- [EXERCISE DESCRIPTION]:
Give back, unchanged, the lines from the one containing "tf-idf weights reduced" to the end of the listing, inclusive of both.

- [DATA LISTING]:
=== Begin Enclosure ===

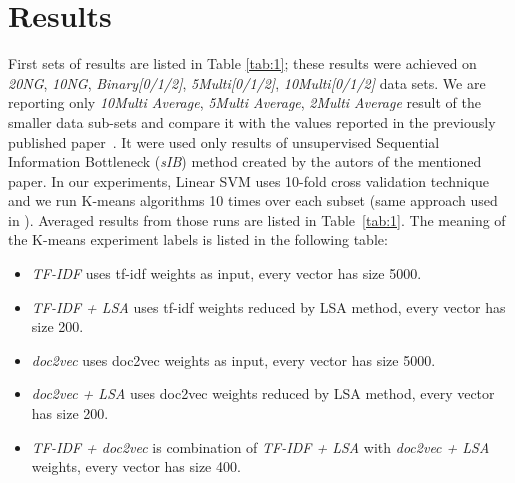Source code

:\documentclass[runningheads,a4paper]{llncs}
\begin{document}
\section{Results}
\label{sec:results}

First sets of results are listed in Table \ref{tab:1}; these results were achieved on \emph{20NG}, \emph{10NG}, \emph{Binary[0/1/2]}, \emph{5Multi[0/1/2]}, \emph{10Multi[0/1/2]} data sets. We are reporting only \emph{10Multi Average}, \emph{5Multi Average}, \emph{2Multi Average} result of the smaller data sub-sets and compare it with the values reported in the previously published paper~\cite{refVysEval}. It were used only results of unsupervised Sequential Information Bottleneck (\emph{sIB}) method created by the autors of the mentioned paper. In our experiments, Linear SVM uses 10-fold cross validation technique and we run K-means algorithms 10 times over each subset (same approach used in \cite{refVysEval}). Averaged results from those runs are listed in Table~\ref{tab:1}. The meaning of the K-means experiment labels is listed in the following table:
\begin{itemize}
\item \emph{TF-IDF} uses tf-idf weights as input, every vector has size 5000. 
\item \emph{TF-IDF + LSA} uses tf-idf weights reduced by LSA method, every vector has size 200.
\item \emph{doc2vec} uses doc2vec weights as input, every vector has size 5000. 
\item \emph{doc2vec + LSA} uses doc2vec weights reduced by LSA method, every vector has size 200.
\item \emph{TF-IDF + doc2vec} is combination of \emph{TF-IDF + LSA} with \emph{doc2vec + LSA} weights, every vector has size 400.
\end{itemize}
\end{document}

=== End Enclosure ===

- [ANSWER SPACE]:
\item \emph{TF-IDF + LSA} uses tf-idf weights reduced by LSA method, every vector has size 200.
\item \emph{doc2vec} uses doc2vec weights as input, every vector has size 5000. 
\item \emph{doc2vec + LSA} uses doc2vec weights reduced by LSA method, every vector has size 200.
\item \emph{TF-IDF + doc2vec} is combination of \emph{TF-IDF + LSA} with \emph{doc2vec + LSA} weights, every vector has size 400.
\end{itemize}
\end{document}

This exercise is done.